Studio album by Autograph
- Released: October 14, 1985
- Recorded: 1985
- Studio: Record Plant, Los Angeles
- Genre: Hard rock, glam metal
- Length: 40:12
- Label: RCA
- Producer: Autograph, Eddie DeLena

Autograph chronology
| Sign In Please (1984) | That's the Stuff (1985) | Loud and Clear (1987) |

Singles from That's the Stuff
- "Blondes in Black Cars" Released: 1985; "That's the Stuff" Released: 1985;

= That's the Stuff =

That's the Stuff is the second studio album by the American rock band Autograph, released in 1985 by RCA Records.

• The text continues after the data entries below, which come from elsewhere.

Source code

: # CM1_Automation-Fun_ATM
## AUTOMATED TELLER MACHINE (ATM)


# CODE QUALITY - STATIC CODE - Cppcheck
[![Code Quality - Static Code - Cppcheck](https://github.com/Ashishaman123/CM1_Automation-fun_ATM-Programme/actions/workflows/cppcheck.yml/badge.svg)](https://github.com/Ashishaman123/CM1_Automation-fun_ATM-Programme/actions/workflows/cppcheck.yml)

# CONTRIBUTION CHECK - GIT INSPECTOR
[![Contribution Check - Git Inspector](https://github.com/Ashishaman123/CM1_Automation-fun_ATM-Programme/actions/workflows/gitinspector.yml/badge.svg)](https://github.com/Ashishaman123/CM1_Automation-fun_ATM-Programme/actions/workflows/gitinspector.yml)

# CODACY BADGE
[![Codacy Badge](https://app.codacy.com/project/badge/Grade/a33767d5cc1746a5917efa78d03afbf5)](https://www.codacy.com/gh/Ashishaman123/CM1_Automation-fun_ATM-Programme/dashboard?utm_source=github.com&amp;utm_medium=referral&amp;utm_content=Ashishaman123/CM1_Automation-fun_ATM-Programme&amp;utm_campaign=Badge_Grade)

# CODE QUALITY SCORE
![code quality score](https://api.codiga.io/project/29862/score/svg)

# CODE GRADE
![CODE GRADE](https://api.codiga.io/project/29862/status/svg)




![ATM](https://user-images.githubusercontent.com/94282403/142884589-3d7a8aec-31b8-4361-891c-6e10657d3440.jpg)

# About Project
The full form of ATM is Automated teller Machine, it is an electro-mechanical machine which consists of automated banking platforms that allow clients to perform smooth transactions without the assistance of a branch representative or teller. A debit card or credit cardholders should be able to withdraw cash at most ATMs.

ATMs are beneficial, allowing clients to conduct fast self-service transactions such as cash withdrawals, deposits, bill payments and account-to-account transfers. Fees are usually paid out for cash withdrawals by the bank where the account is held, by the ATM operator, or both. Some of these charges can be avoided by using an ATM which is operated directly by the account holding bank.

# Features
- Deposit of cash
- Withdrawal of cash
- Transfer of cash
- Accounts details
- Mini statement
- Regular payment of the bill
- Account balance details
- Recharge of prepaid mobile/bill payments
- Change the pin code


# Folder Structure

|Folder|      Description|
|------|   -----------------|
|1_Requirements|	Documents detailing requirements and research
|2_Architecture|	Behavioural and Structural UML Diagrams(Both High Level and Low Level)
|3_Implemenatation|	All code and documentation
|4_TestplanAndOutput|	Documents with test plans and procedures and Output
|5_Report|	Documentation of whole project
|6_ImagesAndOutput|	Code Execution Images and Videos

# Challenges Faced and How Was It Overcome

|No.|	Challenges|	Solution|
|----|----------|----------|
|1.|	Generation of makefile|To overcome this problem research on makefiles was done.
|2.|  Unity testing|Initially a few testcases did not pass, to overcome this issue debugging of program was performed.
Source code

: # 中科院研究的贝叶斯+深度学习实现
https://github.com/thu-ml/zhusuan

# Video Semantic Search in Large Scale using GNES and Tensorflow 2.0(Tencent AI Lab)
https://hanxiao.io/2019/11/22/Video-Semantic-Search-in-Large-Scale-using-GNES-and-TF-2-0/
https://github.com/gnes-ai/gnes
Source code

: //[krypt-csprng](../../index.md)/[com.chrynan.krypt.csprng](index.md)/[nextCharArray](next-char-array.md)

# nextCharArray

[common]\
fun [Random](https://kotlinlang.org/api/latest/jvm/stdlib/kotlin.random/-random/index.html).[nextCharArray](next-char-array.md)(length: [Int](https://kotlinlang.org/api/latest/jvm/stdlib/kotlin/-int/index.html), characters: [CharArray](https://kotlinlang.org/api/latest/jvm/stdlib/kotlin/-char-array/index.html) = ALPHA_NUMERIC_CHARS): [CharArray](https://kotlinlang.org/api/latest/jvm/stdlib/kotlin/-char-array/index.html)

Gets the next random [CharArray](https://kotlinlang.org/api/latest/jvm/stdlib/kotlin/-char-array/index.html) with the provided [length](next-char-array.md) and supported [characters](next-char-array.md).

The album featured the singles "That's the Stuff" and "Blondes in Black Cars".

A different version of the album was reissued in 1986, featuring a blue cover with different artwork. This version featured a cover of Grand Funk Railroad's "We're an American Band" replacing "Six String Fever" as track 6.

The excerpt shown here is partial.